Start of SUPPLIED DATA
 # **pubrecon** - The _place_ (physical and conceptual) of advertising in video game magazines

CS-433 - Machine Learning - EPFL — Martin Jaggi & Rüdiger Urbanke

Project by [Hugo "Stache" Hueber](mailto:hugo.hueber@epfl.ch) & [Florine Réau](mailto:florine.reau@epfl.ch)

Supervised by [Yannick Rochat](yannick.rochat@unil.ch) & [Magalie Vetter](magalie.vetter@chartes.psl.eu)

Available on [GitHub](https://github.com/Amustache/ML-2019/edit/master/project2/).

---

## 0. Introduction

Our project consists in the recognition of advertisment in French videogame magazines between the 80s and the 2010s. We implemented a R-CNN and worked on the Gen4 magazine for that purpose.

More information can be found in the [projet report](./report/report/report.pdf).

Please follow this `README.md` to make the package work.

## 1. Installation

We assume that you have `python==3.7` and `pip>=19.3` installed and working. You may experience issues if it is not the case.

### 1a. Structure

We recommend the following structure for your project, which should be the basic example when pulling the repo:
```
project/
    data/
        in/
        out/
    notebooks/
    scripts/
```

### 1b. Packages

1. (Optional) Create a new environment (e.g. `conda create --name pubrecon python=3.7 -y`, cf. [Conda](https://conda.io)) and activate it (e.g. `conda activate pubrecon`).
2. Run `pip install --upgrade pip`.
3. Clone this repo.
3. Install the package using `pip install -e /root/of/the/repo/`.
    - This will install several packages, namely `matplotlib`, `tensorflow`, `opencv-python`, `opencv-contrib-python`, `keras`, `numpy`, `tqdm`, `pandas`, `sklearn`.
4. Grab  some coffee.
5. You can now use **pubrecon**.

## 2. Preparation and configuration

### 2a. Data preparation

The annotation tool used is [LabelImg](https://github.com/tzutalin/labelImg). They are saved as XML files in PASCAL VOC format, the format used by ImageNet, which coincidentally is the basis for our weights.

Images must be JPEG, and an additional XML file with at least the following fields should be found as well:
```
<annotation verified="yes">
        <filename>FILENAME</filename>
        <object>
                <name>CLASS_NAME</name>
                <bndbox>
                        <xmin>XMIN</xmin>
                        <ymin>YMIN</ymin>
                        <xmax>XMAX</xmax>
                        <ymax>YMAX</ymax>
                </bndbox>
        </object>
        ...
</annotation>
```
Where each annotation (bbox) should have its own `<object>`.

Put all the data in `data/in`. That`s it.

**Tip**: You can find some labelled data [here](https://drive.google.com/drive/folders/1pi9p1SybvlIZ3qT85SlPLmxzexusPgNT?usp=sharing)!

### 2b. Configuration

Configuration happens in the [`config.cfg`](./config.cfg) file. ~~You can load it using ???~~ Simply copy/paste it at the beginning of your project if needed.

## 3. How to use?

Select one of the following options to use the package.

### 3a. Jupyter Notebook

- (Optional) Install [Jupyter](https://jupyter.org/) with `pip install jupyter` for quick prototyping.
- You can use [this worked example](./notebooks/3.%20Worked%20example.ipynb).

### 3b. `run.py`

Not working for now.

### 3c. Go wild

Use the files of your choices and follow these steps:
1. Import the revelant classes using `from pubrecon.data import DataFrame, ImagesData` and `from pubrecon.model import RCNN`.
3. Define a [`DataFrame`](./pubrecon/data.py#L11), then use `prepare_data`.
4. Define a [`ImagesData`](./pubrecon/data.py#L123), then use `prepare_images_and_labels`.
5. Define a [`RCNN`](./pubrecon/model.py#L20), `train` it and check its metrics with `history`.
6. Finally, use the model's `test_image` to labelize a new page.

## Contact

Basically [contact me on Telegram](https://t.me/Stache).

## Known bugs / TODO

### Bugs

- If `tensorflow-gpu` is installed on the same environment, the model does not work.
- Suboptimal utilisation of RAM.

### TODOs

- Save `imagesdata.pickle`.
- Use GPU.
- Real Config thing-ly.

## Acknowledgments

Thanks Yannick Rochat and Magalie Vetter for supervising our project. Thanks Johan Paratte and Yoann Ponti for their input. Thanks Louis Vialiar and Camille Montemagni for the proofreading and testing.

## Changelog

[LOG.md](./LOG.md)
End of SUPPLIED DATA
» **WORK ORDER**
Retype all of the material above. Do not alter a single word.

» **TASK OUTPUT**
 # **pubrecon** - The _place_ (physical and conceptual) of advertising in video game magazines

CS-433 - Machine Learning - EPFL — Martin Jaggi & Rüdiger Urbanke

Project by [Hugo "Stache" Hueber](mailto:hugo.hueber@epfl.ch) & [Florine Réau](mailto:florine.reau@epfl.ch)

Supervised by [Yannick Rochat](yannick.rochat@unil.ch) & [Magalie Vetter](magalie.vetter@chartes.psl.eu)

Available on [GitHub](https://github.com/Amustache/ML-2019/edit/master/project2/).

---

## 0. Introduction

Our project consists in the recognition of advertisment in French videogame magazines between the 80s and the 2010s. We implemented a R-CNN and worked on the Gen4 magazine for that purpose.

More information can be found in the [projet report](./report/report/report.pdf).

Please follow this `README.md` to make the package work.

## 1. Installation

We assume that you have `python==3.7` and `pip>=19.3` installed and working. You may experience issues if it is not the case.

### 1a. Structure

We recommend the following structure for your project, which should be the basic example when pulling the repo:
```
project/
    data/
        in/
        out/
    notebooks/
    scripts/
```

### 1b. Packages

1. (Optional) Create a new environment (e.g. `conda create --name pubrecon python=3.7 -y`, cf. [Conda](https://conda.io)) and activate it (e.g. `conda activate pubrecon`).
2. Run `pip install --upgrade pip`.
3. Clone this repo.
3. Install the package using `pip install -e /root/of/the/repo/`.
    - This will install several packages, namely `matplotlib`, `tensorflow`, `opencv-python`, `opencv-contrib-python`, `keras`, `numpy`, `tqdm`, `pandas`, `sklearn`.
4. Grab  some coffee.
5. You can now use **pubrecon**.

## 2. Preparation and configuration

### 2a. Data preparation

The annotation tool used is [LabelImg](https://github.com/tzutalin/labelImg). They are saved as XML files in PASCAL VOC format, the format used by ImageNet, which coincidentally is the basis for our weights.

Images must be JPEG, and an additional XML file with at least the following fields should be found as well:
```
<annotation verified="yes">
        <filename>FILENAME</filename>
        <object>
                <name>CLASS_NAME</name>
                <bndbox>
                        <xmin>XMIN</xmin>
                        <ymin>YMIN</ymin>
                        <xmax>XMAX</xmax>
                        <ymax>YMAX</ymax>
                </bndbox>
        </object>
        ...
</annotation>
```
Where each annotation (bbox) should have its own `<object>`.

Put all the data in `data/in`. That`s it.

**Tip**: You can find some labelled data [here](https://drive.google.com/drive/folders/1pi9p1SybvlIZ3qT85SlPLmxzexusPgNT?usp=sharing)!

### 2b. Configuration

Configuration happens in the [`config.cfg`](./config.cfg) file. ~~You can load it using ???~~ Simply copy/paste it at the beginning of your project if needed.

## 3. How to use?

Select one of the following options to use the package.

### 3a. Jupyter Notebook

- (Optional) Install [Jupyter](https://jupyter.org/) with `pip install jupyter` for quick prototyping.
- You can use [this worked example](./notebooks/3.%20Worked%20example.ipynb).

### 3b. `run.py`

Not working for now.

### 3c. Go wild

Use the files of your choices and follow these steps:
1. Import the revelant classes using `from pubrecon.data import DataFrame, ImagesData` and `from pubrecon.model import RCNN`.
3. Define a [`DataFrame`](./pubrecon/data.py#L11), then use `prepare_data`.
4. Define a [`ImagesData`](./pubrecon/data.py#L123), then use `prepare_images_and_labels`.
5. Define a [`RCNN`](./pubrecon/model.py#L20), `train` it and check its metrics with `history`.
6. Finally, use the model's `test_image` to labelize a new page.

## Contact

Basically [contact me on Telegram](https://t.me/Stache).

## Known bugs / TODO

### Bugs

- If `tensorflow-gpu` is installed on the same environment, the model does not work.
- Suboptimal utilisation of RAM.

### TODOs

- Save `imagesdata.pickle`.
- Use GPU.
- Real Config thing-ly.

## Acknowledgments

Thanks Yannick Rochat and Magalie Vetter for supervising our project. Thanks Johan Paratte and Yoann Ponti for their input. Thanks Louis Vialiar and Camille Montemagni for the proofreading and testing.

## Changelog

[LOG.md](./LOG.md)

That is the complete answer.